We would have to compile a list of everything everyone wants in order to make a mass buy, then split and ship. Nothing unmanageable but a spreadsheet would be helpful, if it were to be a go.


----------



## soapswirl (Sep 24, 2015)

Happy to go with nurture if that's what you recommend, and not in a hurry so if there's a sale it would be good to wait for it!


----------



## not_ally (Sep 24, 2015)

I would def. recommend that you guys add micas and more (Steph Graham's group buy list) to your suppliers.  I found her through galaxy as well, and really like her micas.  Plus she has a cheap flat fee shipping rate (w/in the US).  I have yet to be disappointed by her micas (though bought too many b/c they are so well priced, have yet to test them all )

ETA:  Steph does a monthly group buy, and the colors vary a little.  Also there is a timing window, you only have a couple of weeks to get the order in so that she can place it and get things done in time for the next one.  If there are a bunch of people ordering, you might want to be more careful of deadlines.

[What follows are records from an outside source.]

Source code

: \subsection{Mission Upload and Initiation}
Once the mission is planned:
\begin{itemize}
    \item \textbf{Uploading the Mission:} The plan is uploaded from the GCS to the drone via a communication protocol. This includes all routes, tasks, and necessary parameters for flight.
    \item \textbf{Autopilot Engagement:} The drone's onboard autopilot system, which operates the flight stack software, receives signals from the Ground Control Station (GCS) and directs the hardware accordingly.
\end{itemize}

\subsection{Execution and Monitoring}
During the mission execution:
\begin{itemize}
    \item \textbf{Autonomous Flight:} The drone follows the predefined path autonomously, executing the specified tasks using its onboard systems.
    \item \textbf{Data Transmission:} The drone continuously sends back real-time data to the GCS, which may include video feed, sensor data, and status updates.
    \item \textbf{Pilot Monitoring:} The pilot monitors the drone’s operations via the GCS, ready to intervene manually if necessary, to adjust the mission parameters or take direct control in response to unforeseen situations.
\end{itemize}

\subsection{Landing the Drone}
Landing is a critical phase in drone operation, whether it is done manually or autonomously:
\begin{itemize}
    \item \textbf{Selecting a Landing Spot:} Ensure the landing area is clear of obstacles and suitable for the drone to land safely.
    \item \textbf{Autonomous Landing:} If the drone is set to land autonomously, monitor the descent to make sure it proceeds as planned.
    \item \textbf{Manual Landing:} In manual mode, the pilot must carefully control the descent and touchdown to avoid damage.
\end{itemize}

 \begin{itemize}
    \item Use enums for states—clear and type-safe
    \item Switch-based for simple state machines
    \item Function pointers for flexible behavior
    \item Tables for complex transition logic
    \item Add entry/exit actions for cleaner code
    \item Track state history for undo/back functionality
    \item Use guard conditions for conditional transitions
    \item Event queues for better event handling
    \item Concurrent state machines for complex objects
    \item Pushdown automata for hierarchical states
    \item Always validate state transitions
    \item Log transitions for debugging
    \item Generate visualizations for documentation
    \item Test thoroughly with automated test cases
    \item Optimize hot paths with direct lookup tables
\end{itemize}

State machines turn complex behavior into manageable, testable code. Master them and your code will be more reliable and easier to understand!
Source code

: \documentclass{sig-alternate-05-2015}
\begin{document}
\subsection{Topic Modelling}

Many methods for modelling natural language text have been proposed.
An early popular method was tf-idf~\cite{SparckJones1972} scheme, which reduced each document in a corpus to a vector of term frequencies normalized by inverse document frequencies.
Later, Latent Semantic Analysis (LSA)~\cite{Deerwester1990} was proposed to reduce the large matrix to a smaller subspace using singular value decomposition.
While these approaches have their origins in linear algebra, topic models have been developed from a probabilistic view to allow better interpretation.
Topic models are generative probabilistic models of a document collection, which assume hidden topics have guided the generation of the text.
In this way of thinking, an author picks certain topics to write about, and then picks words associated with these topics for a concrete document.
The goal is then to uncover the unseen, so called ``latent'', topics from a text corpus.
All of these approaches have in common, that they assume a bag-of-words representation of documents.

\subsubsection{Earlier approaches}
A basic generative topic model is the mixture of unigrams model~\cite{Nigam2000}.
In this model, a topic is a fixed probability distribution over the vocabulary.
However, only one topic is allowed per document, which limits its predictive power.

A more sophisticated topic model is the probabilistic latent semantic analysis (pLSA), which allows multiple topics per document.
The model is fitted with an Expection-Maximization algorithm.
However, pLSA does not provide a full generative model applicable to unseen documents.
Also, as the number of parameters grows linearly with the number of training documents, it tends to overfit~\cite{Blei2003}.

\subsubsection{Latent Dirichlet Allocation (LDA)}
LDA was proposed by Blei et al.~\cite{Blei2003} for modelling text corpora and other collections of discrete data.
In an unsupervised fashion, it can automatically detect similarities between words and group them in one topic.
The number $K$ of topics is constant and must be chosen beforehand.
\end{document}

Why did you make me go back to her site?  Why, why, why?  Thanks a lot :-x:smile:


----------



## OliveOil2 (Sep 24, 2015)

I have been wanting to place an order with Steph, since the conservatorie, site down until late next year this is a very affordable option. She used to purchase from the conservatorie, and I know they are quality micas, they are from the same source. I looked recently, and don't want to look again until I use up more of what I have on hand.


----------



## Rowan (Sep 27, 2015)

Wow, I had a look at Steph's and her prices are amazing. Mad oils and nurture look great too, although pricier.  I'd be really happy to go for any of them. Newbie, I would love to go for the larger box, if everyone else was happy with this too? Thankyou so very much for offering to do this. Is there anything you would like from the UK? I won't say anything soapy, you have so much more choice in the USA!


----------